**Excerpts from a dataset**
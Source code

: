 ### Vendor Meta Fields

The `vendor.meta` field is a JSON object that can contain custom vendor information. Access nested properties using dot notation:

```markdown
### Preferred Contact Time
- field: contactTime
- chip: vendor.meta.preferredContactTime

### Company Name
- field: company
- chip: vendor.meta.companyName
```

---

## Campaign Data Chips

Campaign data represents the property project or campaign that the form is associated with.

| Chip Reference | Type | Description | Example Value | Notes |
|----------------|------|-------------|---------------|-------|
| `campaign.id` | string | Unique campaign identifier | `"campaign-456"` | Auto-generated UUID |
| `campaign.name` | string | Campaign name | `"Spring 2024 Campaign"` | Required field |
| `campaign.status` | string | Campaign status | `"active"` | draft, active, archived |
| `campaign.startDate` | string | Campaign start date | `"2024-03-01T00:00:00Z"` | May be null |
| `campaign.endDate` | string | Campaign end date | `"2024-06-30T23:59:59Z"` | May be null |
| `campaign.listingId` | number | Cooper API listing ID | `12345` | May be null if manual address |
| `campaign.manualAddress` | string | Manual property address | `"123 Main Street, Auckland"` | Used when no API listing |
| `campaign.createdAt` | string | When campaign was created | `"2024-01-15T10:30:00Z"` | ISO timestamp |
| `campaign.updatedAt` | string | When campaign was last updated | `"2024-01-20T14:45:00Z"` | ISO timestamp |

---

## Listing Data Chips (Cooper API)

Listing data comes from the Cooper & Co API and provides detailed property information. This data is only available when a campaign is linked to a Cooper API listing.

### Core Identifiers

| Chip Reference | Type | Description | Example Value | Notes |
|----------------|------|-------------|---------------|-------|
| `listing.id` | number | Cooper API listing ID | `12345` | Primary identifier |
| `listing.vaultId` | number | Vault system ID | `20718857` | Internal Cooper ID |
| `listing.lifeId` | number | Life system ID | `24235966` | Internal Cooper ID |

**Exercise aim**
Look through the records and give only the number of lines where the string "Internal" appears.

**Answer area**
2